Una de esas rarezas en el cine de corte jurídico mexicano, una comedia de enredos que utiliza gags que hacen énfasis en lo sencillo o en el absurdo, dirigida por Jaime Salvador Nosotros los rateros (1949) es protagonizada por los míticos Manuel Palacios Manolín y Estanislao Shilinsky. Una clásica situación de enredos que es interpretada por sujetos inmiscuidos de alguna u otra forma en un proceso penal en contra del ladrón de una joyería: la novia del fiscal de yerro que ha mandado a la horca a más de 23 delincuentes, un ratero que es hermano del reo que será juzgado (Manolín) y el abogado defensor. La cinta se divide básicamente en tres secuencias: en una habitación de hotel, una cena y el juicio del criminal.
En el cuarto del hotel: Manolín, que también es un ladronzuelo, la prometida del ministerio público y el abogado defensor por una coincidencia y sin conocerse, han quedado encerrados y están condenados a pasar toda la noche juntos. Mientras conviven se enteran que están entrelazados por el crimen de la joyería, más aun, se vuelven amigos y cómplices para ayudar a convencer al prometido de la chica, para que no mande a la horca el pobre criminal, para que disminuya su solicitud de pena.

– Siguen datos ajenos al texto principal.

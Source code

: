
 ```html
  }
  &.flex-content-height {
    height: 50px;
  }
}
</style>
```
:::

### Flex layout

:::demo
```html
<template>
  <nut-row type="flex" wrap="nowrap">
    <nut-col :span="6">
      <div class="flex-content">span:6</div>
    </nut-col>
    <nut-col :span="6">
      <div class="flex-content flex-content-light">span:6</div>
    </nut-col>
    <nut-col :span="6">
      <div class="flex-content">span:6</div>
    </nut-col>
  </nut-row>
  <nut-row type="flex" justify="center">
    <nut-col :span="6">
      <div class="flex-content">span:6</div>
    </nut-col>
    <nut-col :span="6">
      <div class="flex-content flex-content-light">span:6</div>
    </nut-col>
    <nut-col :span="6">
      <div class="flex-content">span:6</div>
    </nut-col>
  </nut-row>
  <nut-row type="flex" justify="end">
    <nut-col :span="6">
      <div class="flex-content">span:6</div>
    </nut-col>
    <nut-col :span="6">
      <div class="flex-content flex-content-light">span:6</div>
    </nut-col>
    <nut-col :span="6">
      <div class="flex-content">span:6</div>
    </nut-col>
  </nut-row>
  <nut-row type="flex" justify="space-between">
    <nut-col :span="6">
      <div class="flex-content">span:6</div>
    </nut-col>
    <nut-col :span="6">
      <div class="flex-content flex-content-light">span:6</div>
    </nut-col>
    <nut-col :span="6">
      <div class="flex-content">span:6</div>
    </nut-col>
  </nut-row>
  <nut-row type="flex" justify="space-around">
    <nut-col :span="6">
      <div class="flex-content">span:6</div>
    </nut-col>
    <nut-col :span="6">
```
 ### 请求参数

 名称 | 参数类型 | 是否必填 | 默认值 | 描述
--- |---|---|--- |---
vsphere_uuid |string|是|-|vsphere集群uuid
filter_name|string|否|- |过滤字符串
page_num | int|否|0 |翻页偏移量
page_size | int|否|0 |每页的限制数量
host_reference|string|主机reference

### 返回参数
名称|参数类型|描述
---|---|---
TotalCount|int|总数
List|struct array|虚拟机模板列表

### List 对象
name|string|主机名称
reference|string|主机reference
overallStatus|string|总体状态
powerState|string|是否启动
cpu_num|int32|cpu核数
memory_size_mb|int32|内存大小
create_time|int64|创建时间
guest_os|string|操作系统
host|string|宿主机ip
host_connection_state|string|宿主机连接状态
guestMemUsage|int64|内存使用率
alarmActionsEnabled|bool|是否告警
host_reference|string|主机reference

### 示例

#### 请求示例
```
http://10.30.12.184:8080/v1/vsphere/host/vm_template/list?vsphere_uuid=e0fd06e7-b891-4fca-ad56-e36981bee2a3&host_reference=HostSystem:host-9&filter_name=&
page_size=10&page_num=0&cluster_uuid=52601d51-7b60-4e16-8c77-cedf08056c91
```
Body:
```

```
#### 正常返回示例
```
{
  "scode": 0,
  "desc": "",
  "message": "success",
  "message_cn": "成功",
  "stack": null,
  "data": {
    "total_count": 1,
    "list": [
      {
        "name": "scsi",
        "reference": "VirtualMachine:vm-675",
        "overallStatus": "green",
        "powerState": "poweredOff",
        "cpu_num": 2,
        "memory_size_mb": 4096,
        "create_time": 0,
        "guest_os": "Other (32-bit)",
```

En la cena: la mujer invita a sus dos nuevos amigos al convivio con su prometido, la idea es precisamente que entre los tres convenzan al fiscal para que haga una excepción a favor del reo; la disciplina del ministerio público no da su brazo a torcer. Ante la tozudez, Manolín decide que para salvar a su hermano tendrá que secuestrar al fiscal, organiza a su banda de maleantes que entran disfrazados de una orquesta de cosacos a la cena; sucede una de las mejores escenas de la película, el fiscal y Manolín se enfrascan en un duelo musical donde los cosacos tocan alternativamente con sus balalaicas música rusa y La bamba; el enfrentamiento terminará en un frenético baile colectivo del famoso son jarocho al que se une todo el salón.
El juicio: los cosacos equivocan y raptan al abogado defensor, Manolín tendrá que hacer las veces para amparar al hermano. El proceso se transforma en un digno juicio kafkiano, al grado de que en algunos momentos el juez hace el sonido estridente y característico del célebre Pájaro Loco de Walter Lantz
Aparte de tener como principales involucrados a los sujetos procesales del juicio penal, la película se mofa de los clichés que en torno a él suceden: se burla del mito urbano de la victimización de los pobres “Soy un pobre con hambre, si viera usted que son dos cosas que siempre van juntas ¿Y si tiene hambre por qué no trabaja? Ya lo probé pero después de trabajar me da más hambre”; de la supuesta sapiencia de los juristas, al docto abogado defensor, Manolín le da sesudos consejos sobre la legislación penal y sus complicados términos, su profesión lo ha hecho especialista: “es un caso de delito con agravantes que hay que combatirlo con atenuantes de carácter personal apoyándose en el artículo 65” remata el caco.
Lo más interesante es la transformación gradual del juicio penal en un acto de teatro. Al robo a la joyería se le conceptualiza como una puesta en escena, el Juez en la apertura del caso y respecto al inculpado: “el delito que se le imputa constituye su debut… que por cierto revistió caracteres de apoteosis por la genialidad actuación del acusado… representando su papel de forma poco común si se toma en cuenta que era su primer actuación” el público asistente al juzgado aplaude entusiasmado, como a un actor. Se entabla una discusión defensor-juez-fiscal sobre si el ladrón cometió o no un error, para ver quién sabe más de cómo robar y acaban despojándose, sin que el otro se dé cuenta, de sus posesiones. Cuando el fiscal cierra su alegato de inicio, la gente aplaude desesperada. En su oportunidad, el abogado dice “mi defensa se apoya en el hecho de que mi defendido no ha cometido más que un delito que la ley no condena: el delito de ser un menso” (cualquier parecido con la realidad es mera coincidencia). Insiste en que el criminal es criminal porque la sociedad, el fiscal, el jurado, el juez (todos) lo han orillado a ello ¿Quién es el culpable? Todos, cuatro penas de muerte, pero para la sociedad. En medio del paroxismo que a estas alturas permea en la sala, el inculpado (también interpretado por Manolín) que no ha dicho una sola palabra, que ha sido simple espectador, que se la ha pasado tejiendo durante su causa, es absuelto.
El final es apoteósico y de justicia divina: como durante toda la cinta esporádicamente se ha usado el argot taurino, el abogado sale del juzgado en hombros mientras el público agita sus pañuelos blancos; la prometida del fiscal se descubre enamorada del defensor y termina huyendo con él. Una vez más, en el imaginario del cine mexicano, el juicio penal no es sino una pantomima creada para acusar a tristes ladronzuelos cuyo único pecado es la pobreza.